[sqlite] Ideas on how to use backup API for remote, incremental backup?
Thanks Richard, this is exactly what I was thinking. One question on this: On Tue, Oct 6, 2015 at 10:22 PM, Richard Hipp wrote: > (2) For the source database connection of the backup, use the same > database connection that is used for writing to the database. That > means that when changes are made to the source database, the backup > mechanism can go back and resend only those pages that actually > changed. If the database is modified by any database connection other > than the one used for backup, then the backup has no way of knowing > which pages changed, and so it has to start over again at the > beginning and rewrite every page. > Hm, that's interesting. I was thinking that when the backup started, all new writes would just accumulate in the WAL file -- and then be checkpointed after the backup completed. Thus the backup would be of the state of the database at the moment the backup was *started*. However, based on your description it sounds like the backup API will copy over changes that have occurred throughout the backup process itself. Our database is modified about 40 times per second, so my fear is the backup API would never actually complete because it would be continuously re-backing up the same pages. Am I understanding this correctly? Is there any way to obtain the behavior I initially assumed? Thanks! -david
[sqlite] Ideas on how to use backup API for remote, incremental backup?

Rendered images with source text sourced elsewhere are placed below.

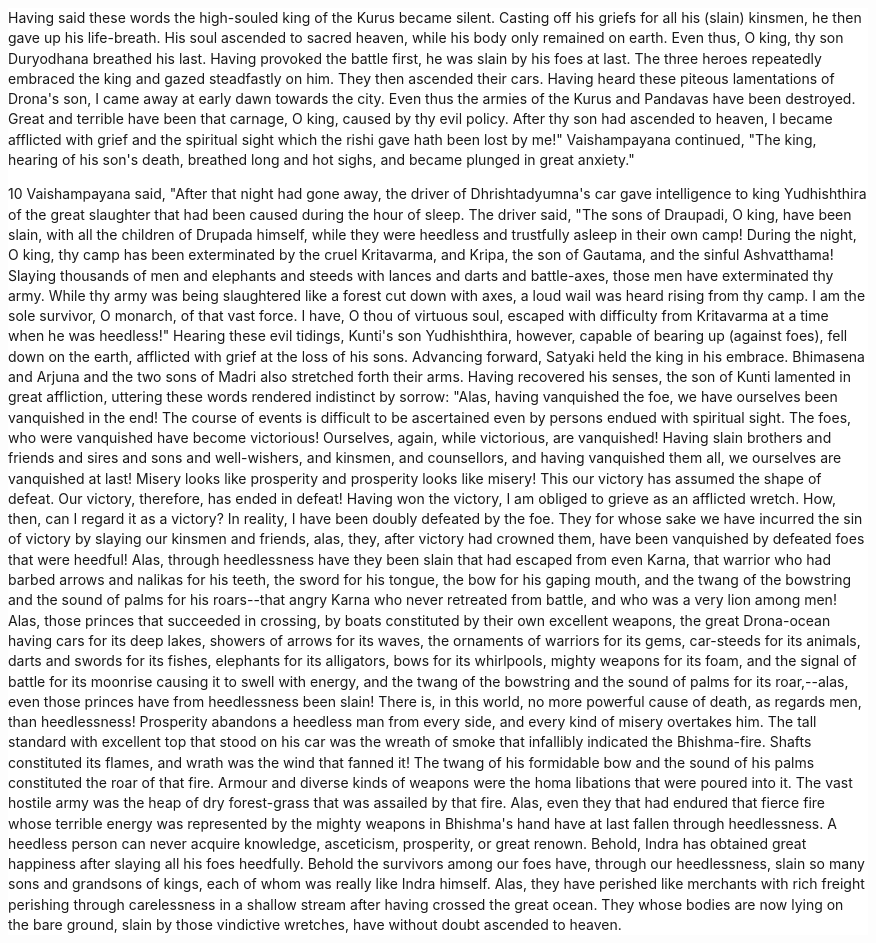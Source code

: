  Having said these words the high-souled king of the Kurus became silent. Casting off his griefs for all his (slain) kinsmen, he then gave up his life-breath. His soul ascended to sacred heaven, while his body only remained on earth. Even thus, O king, thy son Duryodhana breathed his last. Having provoked the battle first, he was slain by his foes at last. The three heroes repeatedly embraced the king and gazed steadfastly on him. They then ascended their cars. Having heard these piteous lamentations of Drona's son, I came away at early dawn towards the city. Even thus the armies of the Kurus and Pandavas have been destroyed. Great and terrible have been that carnage, O king, caused by thy evil policy. After thy son had ascended to heaven, I became afflicted with grief and the spiritual sight which the rishi gave hath been lost by me!"
 Vaishampayana continued, "The king, hearing of his son's death, breathed long and hot sighs, and became plunged in great anxiety."

10
 Vaishampayana said, "After that night had gone away, the driver of Dhrishtadyumna's car gave intelligence to king Yudhishthira of the great slaughter that had been caused during the hour of sleep.
 The driver said, "The sons of Draupadi, O king, have been slain, with all the children of Drupada himself, while they were heedless and trustfully asleep in their own camp! During the night, O king, thy camp has been exterminated by the cruel Kritavarma, and Kripa, the son of Gautama, and the sinful Ashvatthama! Slaying thousands of men and elephants and steeds with lances and darts and battle-axes, those men have exterminated thy army. While thy army was being slaughtered like a forest cut down with axes, a loud wail was heard rising from thy camp. I am the sole survivor, O monarch, of that vast force. I have, O thou of virtuous soul, escaped with difficulty from Kritavarma at a time when he was heedless!"
 Hearing these evil tidings, Kunti's son Yudhishthira, however, capable of bearing up (against foes), fell down on the earth, afflicted with grief at the loss of his sons. Advancing forward, Satyaki held the king in his embrace. Bhimasena and Arjuna and the two sons of Madri also stretched forth their arms. Having recovered his senses, the son of Kunti lamented in great affliction, uttering these words rendered indistinct by sorrow: "Alas, having vanquished the foe, we have ourselves been vanquished in the end! The course of events is difficult to be ascertained even by persons endued with spiritual sight. The foes, who were vanquished have become victorious! Ourselves, again, while victorious, are vanquished! Having slain brothers and friends and sires and sons and well-wishers, and kinsmen, and counsellors, and having vanquished them all, we ourselves are vanquished at last! Misery looks like prosperity and prosperity looks like misery! This our victory has assumed the shape of defeat. Our victory, therefore, has ended in defeat! Having won the victory, I am obliged to grieve as an afflicted wretch. How, then, can I regard it as a victory? In reality, I have been doubly defeated by the foe. They for whose sake we have incurred the sin of victory by slaying our kinsmen and friends, alas, they, after victory had crowned them, have been vanquished by defeated foes that were heedful!
 Alas, through heedlessness have they been slain that had escaped from even Karna, that warrior who had barbed arrows and nalikas for his teeth, the sword for his tongue, the bow for his gaping mouth, and the twang of the bowstring and the sound of palms for his roars--that angry Karna who never retreated from battle, and who was a very lion among men! Alas, those princes that succeeded in crossing, by boats constituted by their own excellent weapons, the great Drona-ocean having cars for its deep lakes, showers of arrows for its waves, the ornaments of warriors for its gems, car-steeds for its animals, darts and swords for its fishes, elephants for its alligators, bows for its whirlpools, mighty weapons for its foam, and the signal of battle for its moonrise causing it to swell with energy, and the twang of the bowstring and the sound of palms for its roar,--alas, even those princes have from heedlessness been slain!
 There is, in this world, no more powerful cause of death, as regards men, than heedlessness! Prosperity abandons a heedless man from every side, and every kind of misery overtakes him. The tall standard with excellent top that stood on his car was the wreath of smoke that infallibly indicated the Bhishma-fire. Shafts constituted its flames, and wrath was the wind that fanned it! The twang of his formidable bow and the sound of his palms constituted the roar of that fire. Armour and diverse kinds of weapons were the homa libations that were poured into it. The vast hostile army was the heap of dry forest-grass that was assailed by that fire. Alas, even they that had endured that fierce fire whose terrible energy was represented by the mighty weapons in Bhishma's hand have at last fallen through heedlessness.
 A heedless person can never acquire knowledge, asceticism, prosperity, or great renown. Behold, Indra has obtained great happiness after slaying all his foes heedfully. Behold the survivors among our foes have, through our heedlessness, slain so many sons and grandsons of kings, each of whom was really like Indra himself. Alas, they have perished like merchants with rich freight perishing through carelessness in a shallow stream after having crossed the great ocean. They whose bodies are now lying on the bare ground, slain by those vindictive wretches, have without doubt ascended to heaven.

On 10/9/15, David Barrett wrote: > Thanks Richard, this is exactly what I was thinking. One question on this: > > On Tue, Oct 6, 2015 at 10:22 PM, Richard Hipp wrote: > >> (2) For the source database connection of the backup, use the same >> database connection that is used for writing to the database. That >> means that when changes are made to the source database, the backup >> mechanism can go back and resend only those pages that actually >> changed. If the database is modified by any database connection other >> than the one used for backup, then the backup has no way of knowing >> which pages changed, and so it has to start over again at the >> beginning and rewrite every page. >> > > Hm, that's interesting. I was thinking that when the backup started, all > new writes would just accumulate in the WAL file -- and then be > checkpointed after the backup completed. Thus the backup would be of the > state of the database at the moment the backup was *started*. However, > based on your description it sounds like the backup API will copy over > changes that have occurred throughout the backup process itself. Our > database is modified about 40 times per second, so my fear is the backup > API would never actually complete because it would be continuously > re-backing up the same pages. Am I understanding this correctly? Is there > any way to obtain the behavior I initially assumed? > Yes - run the backup using a separate "source" database connection and do the entire backup within a read transaction. Note that having this long-running read transaction going in a separate database connection will prevent checkpoint operations from resetting the WAL file, and so the WAL file will continue to grow until the backup completes. So you may want to take steps to ensure that the backup doesn't take *too* long. -- D. Richard Hipp drh at sqlite.org
[sqlite] Ideas on how to use backup API for remote, incremental backup?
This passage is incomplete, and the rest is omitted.